WRIGHT Health Group, the Scottish dental equipment maker chaired by Sir Angus Grossart, saw profits almost halve last year following a 20% fall in 2011.
The group, which employs more than 100 people in Dundee, saw turnover fall by 7% to £52m and pre-tax profit by 48%, from £3m to £1.57m, according to accounts just published at Companies House. Debt rose marginally to £2.42m.
The directors led by Sir Angus and managing director Ian Matheson said the company had experienced "very challenging market conditions". Their report said the group continued to deliver steady volume growth in dental materials, but in common with major competitors was hit by a downturn in capital equipment as both the state and private dentists curtailed capital investment.
Gross margins slipped from 33.1% to 30.8%. Costs were cut 2%, as staff numbers fell from 419 to 393. The dividend was cut from £1.1m in 2011 to £830,000, with an unchanged interim payout likely for the current year. The highest-paid director, thought to be Mr Matheson, saw remuneration fall from £293,000 to £279,000.
UK sales are down to £28m from £31.3m two years ago, while the previous year's offsetting rise in South African turnover was reversed, from £23.7m to £21.6m.
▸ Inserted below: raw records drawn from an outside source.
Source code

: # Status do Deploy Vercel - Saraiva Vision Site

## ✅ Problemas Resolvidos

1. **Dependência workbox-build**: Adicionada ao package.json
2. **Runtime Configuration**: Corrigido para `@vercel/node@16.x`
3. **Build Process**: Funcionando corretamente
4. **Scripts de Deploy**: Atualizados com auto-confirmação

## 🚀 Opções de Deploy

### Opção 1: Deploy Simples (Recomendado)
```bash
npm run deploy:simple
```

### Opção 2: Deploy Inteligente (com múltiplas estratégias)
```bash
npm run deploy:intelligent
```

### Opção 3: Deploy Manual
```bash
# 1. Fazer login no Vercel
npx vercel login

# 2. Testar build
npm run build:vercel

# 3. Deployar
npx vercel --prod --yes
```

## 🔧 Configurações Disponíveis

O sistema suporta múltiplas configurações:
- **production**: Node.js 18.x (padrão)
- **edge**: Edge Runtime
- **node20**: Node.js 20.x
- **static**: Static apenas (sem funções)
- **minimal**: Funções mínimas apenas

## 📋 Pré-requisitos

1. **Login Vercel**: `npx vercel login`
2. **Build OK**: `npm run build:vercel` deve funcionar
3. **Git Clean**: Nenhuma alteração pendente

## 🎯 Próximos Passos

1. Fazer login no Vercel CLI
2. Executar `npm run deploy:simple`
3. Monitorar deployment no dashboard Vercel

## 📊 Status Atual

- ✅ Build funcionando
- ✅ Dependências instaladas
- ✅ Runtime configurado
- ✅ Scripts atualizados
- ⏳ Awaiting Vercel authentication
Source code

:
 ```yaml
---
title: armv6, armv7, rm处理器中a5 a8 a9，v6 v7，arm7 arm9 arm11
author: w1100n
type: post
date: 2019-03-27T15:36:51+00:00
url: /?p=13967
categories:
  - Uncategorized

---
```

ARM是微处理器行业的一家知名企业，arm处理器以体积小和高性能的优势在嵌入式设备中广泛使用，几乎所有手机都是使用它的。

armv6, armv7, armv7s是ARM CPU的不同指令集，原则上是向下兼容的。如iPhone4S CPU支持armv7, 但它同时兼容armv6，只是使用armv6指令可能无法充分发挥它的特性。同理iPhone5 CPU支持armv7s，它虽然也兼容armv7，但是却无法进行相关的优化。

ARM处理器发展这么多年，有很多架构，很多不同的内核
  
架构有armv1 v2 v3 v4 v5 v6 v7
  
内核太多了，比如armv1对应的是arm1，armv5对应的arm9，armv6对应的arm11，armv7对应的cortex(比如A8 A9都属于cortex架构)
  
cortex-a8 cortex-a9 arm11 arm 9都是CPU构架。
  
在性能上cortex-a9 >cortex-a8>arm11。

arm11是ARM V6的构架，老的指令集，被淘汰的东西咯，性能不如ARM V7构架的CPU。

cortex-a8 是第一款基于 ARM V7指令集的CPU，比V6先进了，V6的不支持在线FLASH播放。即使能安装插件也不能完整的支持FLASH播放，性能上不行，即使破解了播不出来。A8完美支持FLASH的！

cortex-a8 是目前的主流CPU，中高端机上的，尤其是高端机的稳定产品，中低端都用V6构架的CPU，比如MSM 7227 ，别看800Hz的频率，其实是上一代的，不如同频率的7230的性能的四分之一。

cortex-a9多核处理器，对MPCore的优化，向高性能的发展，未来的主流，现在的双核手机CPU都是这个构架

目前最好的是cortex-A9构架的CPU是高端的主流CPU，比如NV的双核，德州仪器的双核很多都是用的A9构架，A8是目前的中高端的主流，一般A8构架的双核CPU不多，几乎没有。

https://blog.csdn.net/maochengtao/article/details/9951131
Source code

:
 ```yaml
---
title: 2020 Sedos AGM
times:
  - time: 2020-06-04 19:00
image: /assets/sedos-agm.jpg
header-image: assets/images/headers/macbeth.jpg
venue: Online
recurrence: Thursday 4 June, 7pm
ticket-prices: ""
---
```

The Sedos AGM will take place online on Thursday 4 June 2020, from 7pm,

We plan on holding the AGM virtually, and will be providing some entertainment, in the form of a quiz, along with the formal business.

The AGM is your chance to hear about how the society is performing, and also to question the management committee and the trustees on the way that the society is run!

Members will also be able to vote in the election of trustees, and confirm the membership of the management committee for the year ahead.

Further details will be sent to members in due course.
Wright's subsidiaries are involved in sales and distribution in South Africa,where it has three subsidiaries, manufacturing in Hungary, and laboratory materials distribution in the US.
In the US sales dipped from £1.25m to £1.17m, and in Hungary there was a slide from £1.1m to £1m.
The directors say 2013 will see continued cuts in state funding and pressures on private dental plans due to austerity biting. But the group "continues to operate from a solid platform" with a strong balance sheet.